**TASK GOAL**:
In the entries below, spot each line with the word "ویژگی" and copy it.

== Segment start ==

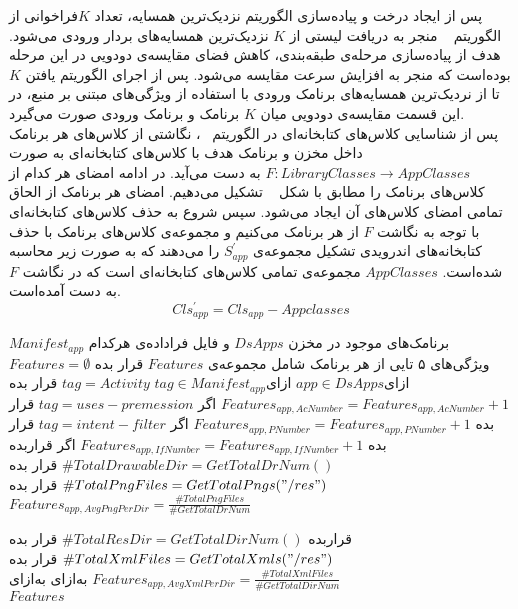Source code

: پس از ایجاد درخت و پیاده‌سازی الگوریتم نزدیک‌ترین همسایه، تعداد $K $فراخوانی از الگوریتم ~ منجر به دریافت لیستی از $K $ نزدیک‌ترین همسایه‌های بردار ورودی می‌شود. 
هدف از پیاده‌سازی مرحله‌ی  طبقه‌بندی، کاهش فضای مقایسه‌ی دودویی در این مرحله بوده‌است که منجر به افزایش سرعت مقایسه می‌شود. پس از اجرای الگوریتم یافتن $K$ تا از نردیک‌ترین همسایه‌های برنامک ورودی با استفاده از ویژگی‌های مبتنی بر منبع، در این قسمت مقایسه‌ی دودویی میان $K$ برنامک و برنامک ورودی صورت می‌گیرد.\\ 
پس از شناسایی کلاس‌های کتابخانه‌ای در الگوریتم ~، نگاشتی از کلاس‌های هر برنامک داخل مخزن و برنامک هدف با کلاس‌های کتابخانه‌ای به صورت $F:LibraryClasses\rightarrow AppClasses$ به دست می‌آید. در ادامه امضای هر کدام از کلاس‌های برنامک را مطابق با شکل ~ تشکیل می‌دهیم. امضای هر برنامک از الحاق تمامی امضای کلاس‌های آن ایجاد می‌شود. سپس شروع به حذف کلاس‌های کتابخانه‌ای با توجه به نگاشت $F$ از هر برنامک می‌کنیم و مجموعه‌ی کلاس‌های برنامک با حذف کتابخانه‌های اندرویدی تشکیل مجموعه‌ی $S^{'}_{app}$ را می‌دهند که به صورت زیر محاسبه شده‌است.  $AppClasses$ مجموعه‌ی تمامی کلاس‌های کتابخانه‌ای است که در نگاشت $F$ به دست آمده‌است.
\begin{equation}
	Cls^{'}_{app} = Cls_{app} - Appclasses
\end{equation}




 برنامک‌های موجود در مخزن $DsApps$ و فایل فراداده‌ی هرکدام‌ $Manifest_{app}$
 ویژگی‌های ۵ تایی از هر برنامک شامل مجموعه‌ی $Features$
 قرار بده $Features=\emptyset$
‌ازای{$app \in  DsApps$} 
‌ازای{$tag \in Manifest_{app}$}
 $tag=Activity$
 قرار بده $Features_{app,AcNumber} =Features_{app,AcNumber} + 1 $
‌اگر
 $tag=uses-premession$
 قرار بده $Features_{app,PNumber} =Features_{app,PNumber} + 1 $
‌اگر
 $tag=intent-filter$
 قرار بده $Features_{app,IfNumber} =Features_{app,IfNumber} + 1 $
‌اگر
 قرار‌بده $\#TotalDrawableDir = GetTotalDrNum()$
 قرار بده $\#TotalPngFiles = GetTotalPngs("/res")$
 قرار بده $Features_{app,AvgPngPerDir}=  \frac{\#TotalPngFiles}{\#GetTotalDrNum}$

 قرار‌بده $\#TotalResDir = GetTotalDirNum()$
 قرار بده $\#TotalXmlFiles = GetTotalXmls("/res")$
 قرار بده $Features_{app,AvgXmlPerDir}=  \frac{\#TotalXmlFiles}{\#GetTotalDirNum}$
‌به‌ازای
‌به‌ازای\\
 $Features$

== Segment end ==

**RESPONSE BELOW**:
هدف از پیاده‌سازی مرحله‌ی  طبقه‌بندی، کاهش فضای مقایسه‌ی دودویی در این مرحله بوده‌است که منجر به افزایش سرعت مقایسه می‌شود. پس از اجرای الگوریتم یافتن $K$ تا از نردیک‌ترین همسایه‌های برنامک ورودی با استفاده از ویژگی‌های مبتنی بر منبع، در این قسمت مقایسه‌ی دودویی میان $K$ برنامک و برنامک ورودی صورت می‌گیرد.\\ 
 ویژگی‌های ۵ تایی از هر برنامک شامل مجموعه‌ی $Features$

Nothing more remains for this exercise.